A SEP também inclui no documento o Ofício Circular CVM/SEP 07/2020, divulgado em agosto passado com orientações à participação de executivos em lives, após o aumento do uso desse canal na pandemia. A publicação gerou reação do mercado. A CVM teve que esclarecer que as recomendações não valem para reuniões fechadas realizadas virtualmente, nem para encontros particulares com investidores ou outros agentes de mercado.

Precedentes

Entre os novos precedentes destacados está o caso envolvendo a privatização da distribuidora de energia da Companhia Energética de Brasília (CEB Distribuição). A CVM decidiu, de forma inédita, que há conflito de interesse na participação de conselheiro de administração representante dos empregados em discussões relacionadas à venda do controle da empresa.

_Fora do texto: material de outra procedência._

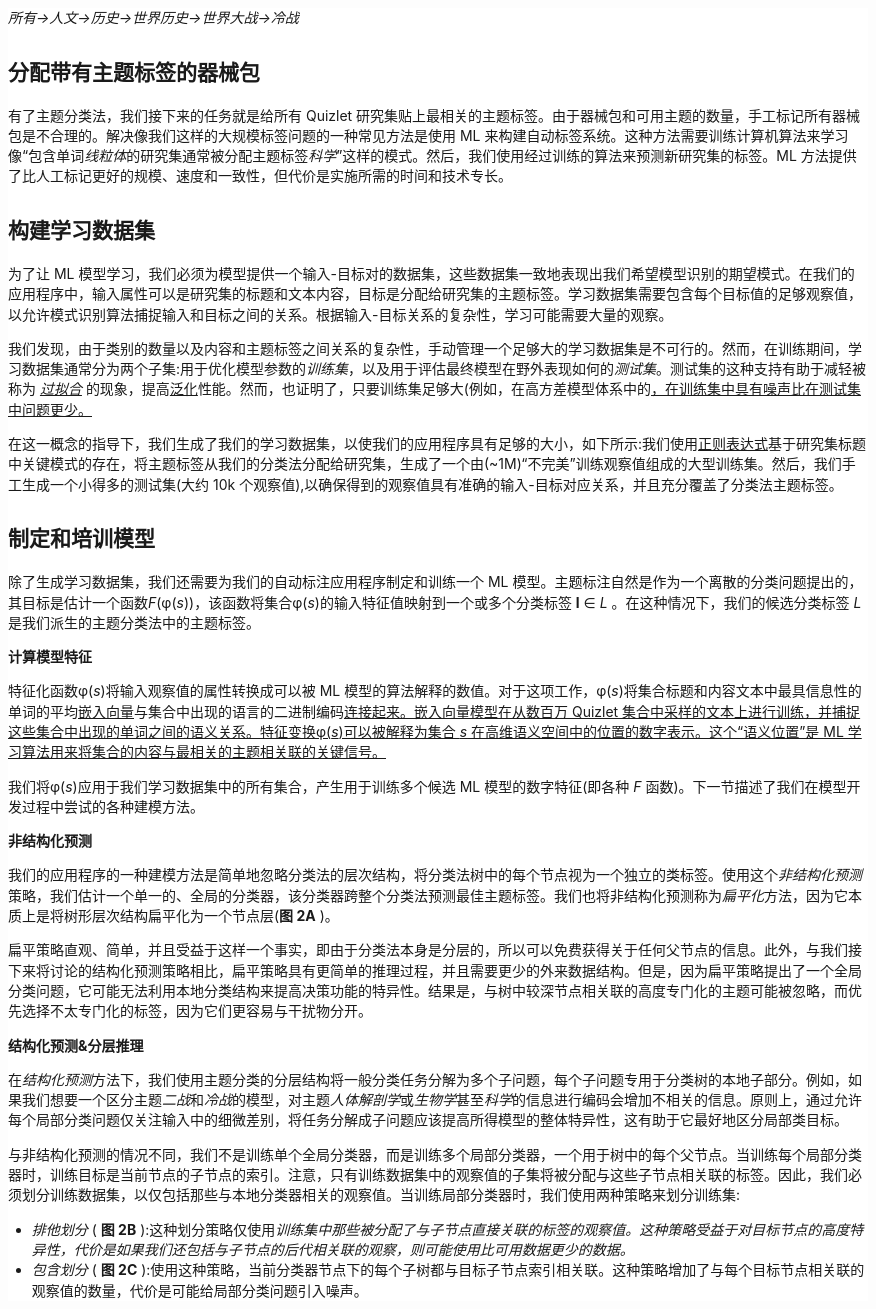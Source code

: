 *所有→人文→历史→世界历史→世界大战→冷战*

## 分配带有主题标签的器械包

有了主题分类法，我们接下来的任务就是给所有 Quizlet 研究集贴上最相关的主题标签。由于器械包和可用主题的数量，手工标记所有器械包是不合理的。解决像我们这样的大规模标签问题的一种常见方法是使用 ML 来构建自动标签系统。这种方法需要训练计算机算法来学习像“包含单词*线粒体*的研究集通常被分配主题标签*科学*”这样的模式。然后，我们使用经过训练的算法来预测新研究集的标签。ML 方法提供了比人工标记更好的规模、速度和一致性，但代价是实施所需的时间和技术专长。

## 构建学习数据集

为了让 ML 模型学习，我们必须为模型提供一个输入-目标对的数据集，这些数据集一致地表现出我们希望模型识别的期望模式。在我们的应用程序中，输入属性可以是研究集的标题和文本内容，目标是分配给研究集的主题标签。学习数据集需要包含每个目标值的足够观察值，以允许模式识别算法捕捉输入和目标之间的关系。根据输入-目标关系的复杂性，学习可能需要大量的观察。

我们发现，由于类别的数量以及内容和主题标签之间关系的复杂性，手动管理一个足够大的学习数据集是不可行的。然而，在训练期间，学习数据集通常分为两个子集:用于优化模型参数的*训练集*，以及用于评估最终模型在野外表现如何的*测试集*。测试集的这种支持有助于减轻被称为 [*过拟合*](https://en.wikipedia.org/wiki/Overfitting) 的现象，提高[泛化](https://en.wikipedia.org/wiki/Generalization_error)性能。然而，也证明了，只要训练集足够大(例如，在高方差模型体系中的[，在训练集中具有噪声比在测试集中问题更少。](http://www.holehouse.org/mlclass/10_Advice_for_applying_machine_learning.html)

在这一概念的指导下，我们生成了我们的学习数据集，以使我们的应用程序具有足够的大小，如下所示:我们使用[正则表达式](https://en.wikipedia.org/wiki/Regular_expression)基于研究集标题中关键模式的存在，将主题标签从我们的分类法分配给研究集，生成了一个由(~1M)“不完美”训练观察值组成的大型训练集。然后，我们手工生成一个小得多的测试集(大约 10k 个观察值),以确保得到的观察值具有准确的输入-目标对应关系，并且充分覆盖了分类法主题标签。

## 制定和培训模型

除了生成学习数据集，我们还需要为我们的自动标注应用程序制定和训练一个 ML 模型。主题标注自然是作为一个离散的分类问题提出的，其目标是估计一个函数*F*(φ(*s*))，该函数将集合φ(*s*)的输入特征值映射到一个或多个分类标签 **l** ∈ *L* 。在这种情况下，我们的候选分类标签 *L* 是我们派生的主题分类法中的主题标签。

**计算模型特征**

特征化函数φ(*s*)将输入观察值的属性转换成可以被 ML 模型的算法解释的数值。对于这项工作，φ(*s*)将集合标题和内容文本中最具信息性的单词的平均[嵌入向量](https://en.wikipedia.org/wiki/Word_embedding)与集合中出现的语言的二进制编码[连接起来。嵌入向量模型在从数百万 Quizlet 集合中采样的文本上进行训练，并捕捉这些集合中出现的单词之间的语义关系。特征变换φ(*s*)可以被解释为集合 *s* 在高维语义空间中的位置的数字表示。这个“语义位置”是 ML 学习算法用来将集合的内容与最相关的主题相关联的关键信号。](https://en.wikipedia.org/wiki/One-hot)

我们将φ(*s*)应用于我们学习数据集中的所有集合，产生用于训练多个候选 ML 模型的数字特征(即各种 *F* 函数)。下一节描述了我们在模型开发过程中尝试的各种建模方法。

**非结构化预测**

我们的应用程序的一种建模方法是简单地忽略分类法的层次结构，将分类法树中的每个节点视为一个独立的类标签。使用这个*非结构化预测*策略，我们估计一个单一的、全局的分类器，该分类器跨整个分类法预测最佳主题标签。我们也将非结构化预测称为*扁平化*方法，因为它本质上是将树形层次结构扁平化为一个节点层(**图 2A** )。

扁平策略直观、简单，并且受益于这样一个事实，即由于分类法本身是分层的，所以可以免费获得关于任何父节点的信息。此外，与我们接下来将讨论的结构化预测策略相比，扁平策略具有更简单的推理过程，并且需要更少的外来数据结构。但是，因为扁平策略提出了一个全局分类问题，它可能无法利用本地分类结构来提高决策功能的特异性。结果是，与树中较深节点相关联的高度专门化的主题可能被忽略，而优先选择不太专门化的标签，因为它们更容易与干扰物分开。

**结构化预测&分层推理**

在*结构化预测*方法下，我们使用主题分类的分层结构将一般分类任务分解为多个子问题，每个子问题专用于分类树的本地子部分。例如，如果我们想要一个区分主题*二战*和*冷战*的模型，对主题*人体解剖学*或*生物学*甚至*科学*的信息进行编码会增加不相关的信息。原则上，通过允许每个局部分类问题仅关注输入中的细微差别，将任务分解成子问题应该提高所得模型的整体特异性，这有助于它最好地区分局部类目标。

与非结构化预测的情况不同，我们不是训练单个全局分类器，而是训练多个局部分类器，一个用于树中的每个父节点。当训练每个局部分类器时，训练目标是当前节点的子节点的索引。注意，只有训练数据集中的观察值的子集将被分配与这些子节点相关联的标签。因此，我们必须划分训练数据集，以仅包括那些与本地分类器相关的观察值。当训练局部分类器时，我们使用两种策略来划分训练集:

*   *排他划分* ( **图 2B** ):这种划分策略仅使用*训练集中那些被分配了与子节点直接关联的标签的观察值。这种策略受益于对目标节点的高度特异性，代价是如果我们还包括与子节点的后代相关联的观察，则可能使用比可用数据更少的数据。*
*   *包含划分* ( **图 2C** ):使用这种策略，当前分类器节点下的每个子树都与目标子节点索引相关联。这种策略增加了与每个目标节点相关联的观察值的数量，代价是可能给局部分类问题引入噪声。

A decisão pode orientar a atuação das estatais em processos de privatização.

Além disso, o colegiado também decidiu, em uma consulta envolvendo Petros e Petrobras, que acionistas minoritários vinculados ao controlador ou sob sua influência determinante, não podem solicitar a inclusão, nem contribuir com suas ações para, junto com outros acionistas, atingir o porcentual mínimo necessário para incluir no Boletim de Voto a Distância candidatos a vagas no Conselho de Administração e no Conselho Fiscal a serem preenchidas pela eleição em separado, reservada aos acionistas minoritários.